> _Extracted records_
+ + + + +
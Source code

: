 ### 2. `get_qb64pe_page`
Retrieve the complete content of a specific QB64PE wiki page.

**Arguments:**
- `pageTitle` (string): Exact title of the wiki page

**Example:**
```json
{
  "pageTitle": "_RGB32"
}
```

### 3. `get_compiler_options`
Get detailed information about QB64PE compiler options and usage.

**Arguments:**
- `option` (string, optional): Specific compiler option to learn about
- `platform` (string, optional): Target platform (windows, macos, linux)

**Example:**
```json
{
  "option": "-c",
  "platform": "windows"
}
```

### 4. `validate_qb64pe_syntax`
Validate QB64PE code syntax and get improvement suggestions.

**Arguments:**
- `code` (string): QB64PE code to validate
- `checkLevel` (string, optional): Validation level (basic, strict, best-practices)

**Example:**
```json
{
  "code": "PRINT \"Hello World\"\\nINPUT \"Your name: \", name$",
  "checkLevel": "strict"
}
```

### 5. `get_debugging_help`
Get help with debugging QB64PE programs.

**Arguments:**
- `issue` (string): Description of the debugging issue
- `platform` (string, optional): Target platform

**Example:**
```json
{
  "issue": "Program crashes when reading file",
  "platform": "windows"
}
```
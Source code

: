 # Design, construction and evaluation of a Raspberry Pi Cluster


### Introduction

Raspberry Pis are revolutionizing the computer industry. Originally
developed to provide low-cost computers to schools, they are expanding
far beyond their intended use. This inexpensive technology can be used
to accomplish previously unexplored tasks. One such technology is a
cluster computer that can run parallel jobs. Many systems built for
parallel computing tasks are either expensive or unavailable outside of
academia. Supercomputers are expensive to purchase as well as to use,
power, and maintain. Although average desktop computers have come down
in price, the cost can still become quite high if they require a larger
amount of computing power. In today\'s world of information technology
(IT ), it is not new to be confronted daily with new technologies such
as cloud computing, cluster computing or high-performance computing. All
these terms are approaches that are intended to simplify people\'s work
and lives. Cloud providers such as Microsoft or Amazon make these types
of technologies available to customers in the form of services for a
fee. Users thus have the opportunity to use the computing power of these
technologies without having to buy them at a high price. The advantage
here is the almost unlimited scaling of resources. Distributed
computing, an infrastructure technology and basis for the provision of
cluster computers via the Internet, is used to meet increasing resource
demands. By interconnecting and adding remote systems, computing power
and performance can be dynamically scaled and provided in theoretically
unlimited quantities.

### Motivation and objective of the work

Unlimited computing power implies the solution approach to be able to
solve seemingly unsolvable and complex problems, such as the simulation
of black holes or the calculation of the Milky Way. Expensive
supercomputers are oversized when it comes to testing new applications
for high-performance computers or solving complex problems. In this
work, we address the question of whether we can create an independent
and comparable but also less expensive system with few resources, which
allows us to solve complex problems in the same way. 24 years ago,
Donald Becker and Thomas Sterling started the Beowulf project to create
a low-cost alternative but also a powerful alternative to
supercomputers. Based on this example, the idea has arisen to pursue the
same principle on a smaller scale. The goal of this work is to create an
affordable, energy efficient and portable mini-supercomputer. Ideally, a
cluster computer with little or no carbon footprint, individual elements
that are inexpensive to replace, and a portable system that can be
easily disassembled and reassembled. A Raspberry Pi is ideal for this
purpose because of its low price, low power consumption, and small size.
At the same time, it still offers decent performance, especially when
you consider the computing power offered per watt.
+ + + + +
> _Brief_
Please return only the lines above, starting at the line that has "fee. Users thus" and ending at the line that has "computing, an infrastructure", keeping both and leaving each one unchanged.

> _Finished task_
fee. Users thus have the opportunity to use the computing power of these
technologies without having to buy them at a high price. The advantage
here is the almost unlimited scaling of resources. Distributed
computing, an infrastructure technology and basis for the provision of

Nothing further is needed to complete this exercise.